A sight like this could make me happily forget all about Bangkok, at least for a day or two.

-0-

In its ongoing efforts to swallow the Earth whole, Google has bought up the Frommer’s travel brands — all of them — for an undisclosed price. This after buying the Zagat restaurant review publishers.

What all that means for the traveling consumer remains somewhat unclear. It’s unlikely that what you see online or on book shelves from these two well-known travel publishing names will look or feel any different in the near term. But as we all know, things change.

Will Google insist on putting its stamp on its new travel possessions, or will it be content not to fix what wasn’t broken? Stay tuned.

-0-

IBIT doesn’t offer a Travel Outrage of the Week feature. If it did, this might top the list.

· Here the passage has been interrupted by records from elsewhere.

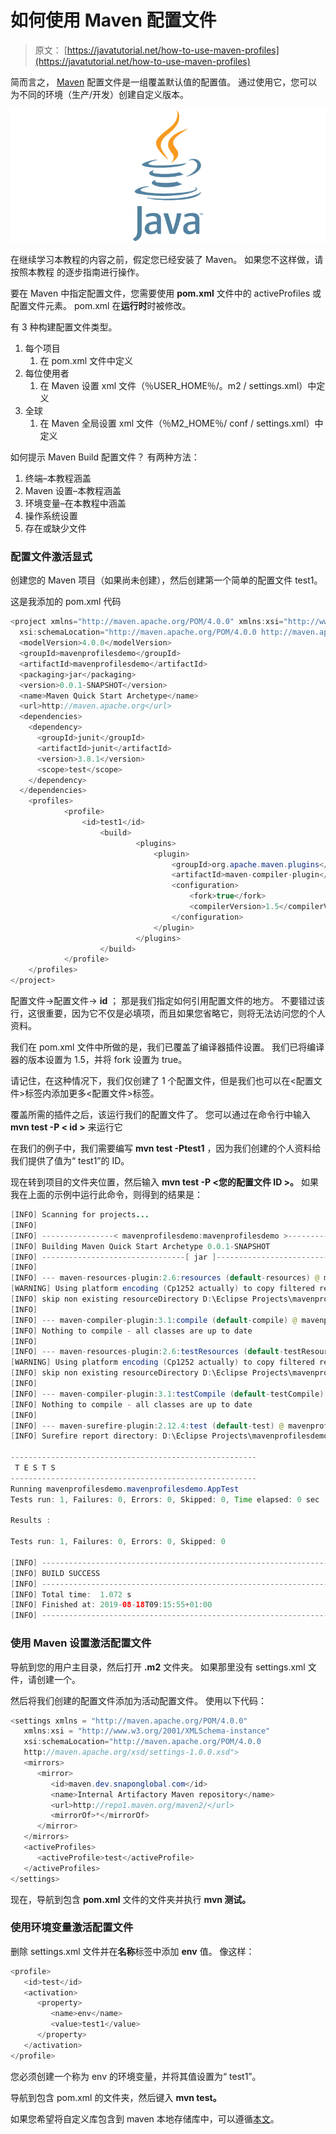 # 如何使用 Maven 配置文件

> 原文： [https://javatutorial.net/how-to-use-maven-profiles](https://javatutorial.net/how-to-use-maven-profiles)

简而言之， [Maven](https://javatutorial.net/how-to-install-maven-on-windows-linux-and-mac) 配置文件是一组覆盖默认值的配置值。 通过使用它，您可以为不同的环境（生产/开发）创建自定义版本。

![java-featured-image](img/e0db051dedc1179e7424b6d998a6a772.jpg)

在继续学习本教程的内容之前，假定您已经安装了 Maven。 如果您不这样做，请按照本教程 的逐步指南进行操作。

要在 Maven 中指定配置文件，您需要使用 **pom.xml** 文件中的 activeProfiles 或配置文件元素。 pom.xml 在**运行时**时被修改。

有 3 种构建配置文件类型。

1.  每个项目
    1.  在 pom.xml 文件中定义
2.  每位使用者
    1.  在 Maven 设置 xml 文件（％USER_HOME％/。m2 / settings.xml）中定义
3.  全球
    1.  在 Maven 全局设置 xml 文件（％M2_HOME％/ conf / settings.xml）中定义

如何提示 Maven Build 配置文件？ 有两种方法：

1.  终端–本教程涵盖
2.  Maven 设置–本教程涵盖
3.  环境变量–在本教程中涵盖
4.  操作系统设置
5.  存在或缺少文件

### 配置文件激活显式

创建您的 Maven 项目（如果尚未创建），然后创建第一个简单的配置文件 test1。

这是我添加的 pom.xml 代码

```java
<project xmlns="http://maven.apache.org/POM/4.0.0" xmlns:xsi="http://www.w3.org/2001/XMLSchema-instance"
  xsi:schemaLocation="http://maven.apache.org/POM/4.0.0 http://maven.apache.org/maven-v4_0_0.xsd">
  <modelVersion>4.0.0</modelVersion>
  <groupId>mavenprofilesdemo</groupId>
  <artifactId>mavenprofilesdemo</artifactId>
  <packaging>jar</packaging>
  <version>0.0.1-SNAPSHOT</version>
  <name>Maven Quick Start Archetype</name>
  <url>http://maven.apache.org</url>
  <dependencies>
    <dependency>
      <groupId>junit</groupId>
      <artifactId>junit</artifactId>
      <version>3.8.1</version>
      <scope>test</scope>
    </dependency>
  </dependencies>
    <profiles> 
            <profile>
                <id>test1</id> 
                    <build> 
                            <plugins>
                                <plugin>
                                    <groupId>org.apache.maven.plugins</groupId>
                                    <artifactId>maven-compiler-plugin</artifactId>
                                    <configuration>
                                    	<fork>true</fork>
                                        <compilerVersion>1.5</compilerVersion>
                                    </configuration>
                                </plugin>
                            </plugins>
                    </build>
            </profile>
    </profiles>
</project>

```

配置文件-&gt;配置文件-&gt; **id** ； 那是我们指定如何引用配置文件的地方。 不要错过该行，这很重要，因为它不仅是必填项，而且如果您省略它，则将无法访问您的个人资料。

我们在 pom.xml 文件中所做的是，我们已覆盖了编译器插件设置。 我们已将编译器的版本设置为 1.5，并将 fork 设置为 true。

请记住，在这种情况下，我们仅创建了 1 个配置文件，但是我们也可以在&lt;配置文件&gt;标签内添加更多&lt;配置文件&gt;标签。

覆盖所需的插件之后，该运行我们的配置文件了。 您可以通过在命令行中输入 **mvn test -P &lt; id &gt;** 来运行它

在我们的例子中，我们需要编写 **mvn test -Ptest1** ，因为我们创建的个人资料给我们提供了值为“ test1”的 ID。

现在转到项目的文件夹位置，然后输入 **mvn test -P &lt;您的配置文件 ID &gt;。** 如果我在上面的示例中运行此命令，则得到的结果是：

```java
[INFO] Scanning for projects...
[INFO]
[INFO] ----------------< mavenprofilesdemo:mavenprofilesdemo >-----------------
[INFO] Building Maven Quick Start Archetype 0.0.1-SNAPSHOT
[INFO] --------------------------------[ jar ]---------------------------------
[INFO]
[INFO] --- maven-resources-plugin:2.6:resources (default-resources) @ mavenprofilesdemo ---
[WARNING] Using platform encoding (Cp1252 actually) to copy filtered resources, i.e. build is platform dependent!
[INFO] skip non existing resourceDirectory D:\Eclipse Projects\mavenprofilesdemo\src\main\resources
[INFO]
[INFO] --- maven-compiler-plugin:3.1:compile (default-compile) @ mavenprofilesdemo ---
[INFO] Nothing to compile - all classes are up to date
[INFO]
[INFO] --- maven-resources-plugin:2.6:testResources (default-testResources) @ mavenprofilesdemo ---
[WARNING] Using platform encoding (Cp1252 actually) to copy filtered resources, i.e. build is platform dependent!
[INFO] skip non existing resourceDirectory D:\Eclipse Projects\mavenprofilesdemo\src\test\resources
[INFO]
[INFO] --- maven-compiler-plugin:3.1:testCompile (default-testCompile) @ mavenprofilesdemo ---
[INFO] Nothing to compile - all classes are up to date
[INFO]
[INFO] --- maven-surefire-plugin:2.12.4:test (default-test) @ mavenprofilesdemo ---
[INFO] Surefire report directory: D:\Eclipse Projects\mavenprofilesdemo\target\surefire-reports

-------------------------------------------------------
 T E S T S
-------------------------------------------------------
Running mavenprofilesdemo.mavenprofilesdemo.AppTest
Tests run: 1, Failures: 0, Errors: 0, Skipped: 0, Time elapsed: 0 sec

Results :

Tests run: 1, Failures: 0, Errors: 0, Skipped: 0

[INFO] ------------------------------------------------------------------------
[INFO] BUILD SUCCESS
[INFO] ------------------------------------------------------------------------
[INFO] Total time:  1.072 s
[INFO] Finished at: 2019-08-18T09:15:55+01:00
[INFO] ------------------------------------------------------------------------
```

### 使用 Maven 设置激活配置文件

导航到您的用户主目录，然后打开 **.m2** 文件夹。 如果那里没有 settings.xml 文件，请创建一个。

然后将我们创建的配置文件添加为活动配置文件。 使用以下代码：

```java
<settings xmlns = "http://maven.apache.org/POM/4.0.0"
   xmlns:xsi = "http://www.w3.org/2001/XMLSchema-instance"
   xsi:schemaLocation="http://maven.apache.org/POM/4.0.0
   http://maven.apache.org/xsd/settings-1.0.0.xsd">
   <mirrors>
      <mirror>
         <id>maven.dev.snaponglobal.com</id>
         <name>Internal Artifactory Maven repository</name>
         <url>http://repo1.maven.org/maven2/</url>
         <mirrorOf>*</mirrorOf>
      </mirror>
   </mirrors>
   <activeProfiles>
      <activeProfile>test</activeProfile>
   </activeProfiles>
</settings>
```

现在，导航到包含 **pom.xml** 文件的文件夹并执行 **mvn 测试。**

### 使用环境变量激活配置文件

删除 settings.xml 文件并在**名称**标签中添加 **env** 值。 像这样：

```java
<profile>
   <id>test</id>
   <activation>
      <property>
         <name>env</name>
         <value>test1</value>
      </property>
   </activation>
</profile>
```

您必须创建一个称为 env 的环境变量，并将其值设置为“ test1”。

导航到包含 pom.xml 的文件夹，然后键入 **mvn test。**

如果您希望将自定义库包含到 maven 本地存储库中，可以遵循[本文](https://javatutorial.net/how-to-include-custom-library-into-maven-local-repository)。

There are reports out of San Francisco that the local Travelodge motel recently refused the credit cards of famed New Orleans funk band The Meters Experience on the grounds that they are black.

And no, that’s not a misprint, nor did you misread it.

You can read the entire story yourself at SFWeekly here. For a more detailed report on the incident, go to the NOLA.com story here.

It really shouldn’t make any difference, but it’s not as if we’re talking here about some garage band composed of a bunch of high school kids with delusions of grandeur. The Meters are a New Orleans institution known around the world. Its guitarist, Leo Nocentelli, is a nominee for the 2013 class of the Rock ‘n’ Roll Hall of Fame.

I have emailed the Wyndham Hotel Group, which owns the Travelodge chain, asking it for clarification and its side of the story. Whatever I get in response will be published here.

There’s no indication that the motel clerk or manager even tried to verify whether the credit cards were valid, a swift and simple process that hotels and motels conduct routinely with all hotel and motel arriving guests millions of times a day around the world. Instead, if the initial reports are correct, the Travelodge people took one look at these black musicians and said, “Forget about it!”

Why are we still having to deal with this kind of treatment in 2012?

ADDENDUM
I emailed Christine DaSilva, a spokeswoman for Wyndham Hotel Group, about this situation. Here’s a portion of what she had to say:

“Hi Greg,
Thanks for checking in with me – not everyone that’s written about this allegation has done that, and it’s greatly appreciated.

As you can imagine, we are deeply troubled by this allegation. We invite every individual regardless of ethnicity, culture, gender, sexual orientation or generation to experience our products and services, and we are troubled that the guests’ experience didn’t reflect our values.

“Please rest assured that we have been looking into this situation and are handling it directly with the franchised property’s owner as well as the guests.”

Sounds like Wyndham’s on the case. I suspect that a certain Travelodge property manager in San Francisco is going to be put in check…bigtime. And that’s exactly as it should be.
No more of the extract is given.